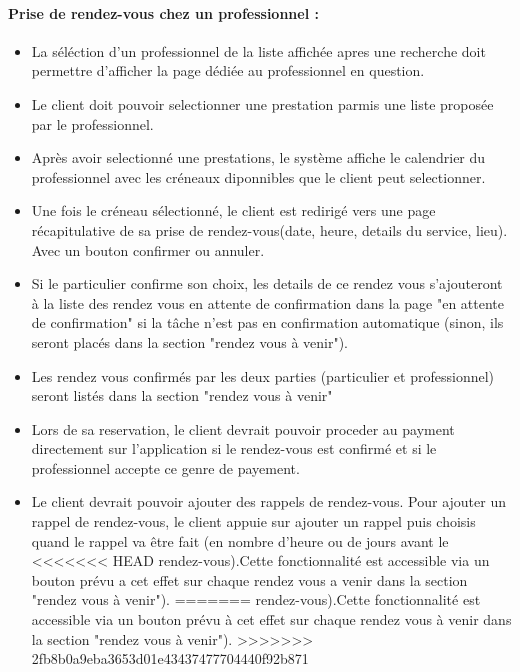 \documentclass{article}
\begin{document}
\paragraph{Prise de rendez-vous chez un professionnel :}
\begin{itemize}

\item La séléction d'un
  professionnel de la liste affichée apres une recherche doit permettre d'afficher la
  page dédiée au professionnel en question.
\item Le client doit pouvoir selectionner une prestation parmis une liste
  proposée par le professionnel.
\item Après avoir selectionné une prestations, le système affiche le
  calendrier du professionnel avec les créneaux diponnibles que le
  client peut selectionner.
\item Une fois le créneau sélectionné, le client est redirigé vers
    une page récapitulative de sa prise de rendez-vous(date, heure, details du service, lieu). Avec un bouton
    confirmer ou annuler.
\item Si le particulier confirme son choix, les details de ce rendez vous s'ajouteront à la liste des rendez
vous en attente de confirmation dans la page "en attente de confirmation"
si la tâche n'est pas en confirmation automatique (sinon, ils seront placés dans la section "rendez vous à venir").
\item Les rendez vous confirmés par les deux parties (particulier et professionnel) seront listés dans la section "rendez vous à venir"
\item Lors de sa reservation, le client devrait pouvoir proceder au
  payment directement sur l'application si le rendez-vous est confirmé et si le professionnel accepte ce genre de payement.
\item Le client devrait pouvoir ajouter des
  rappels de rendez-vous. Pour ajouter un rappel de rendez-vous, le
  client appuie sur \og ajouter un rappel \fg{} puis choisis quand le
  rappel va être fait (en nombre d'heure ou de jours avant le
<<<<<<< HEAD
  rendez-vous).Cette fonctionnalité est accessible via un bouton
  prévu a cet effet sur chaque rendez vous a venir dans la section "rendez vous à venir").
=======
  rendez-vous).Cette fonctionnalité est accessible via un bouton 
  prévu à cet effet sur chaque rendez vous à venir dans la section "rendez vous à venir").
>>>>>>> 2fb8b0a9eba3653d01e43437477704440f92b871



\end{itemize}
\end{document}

◆ ◆ ◆ ◆

*What the task asks:*
Using the listing above, show each line holding the string "selectionner".

*Reply:*
\item Le client doit pouvoir selectionner une prestation parmis une liste
  client peut selectionner.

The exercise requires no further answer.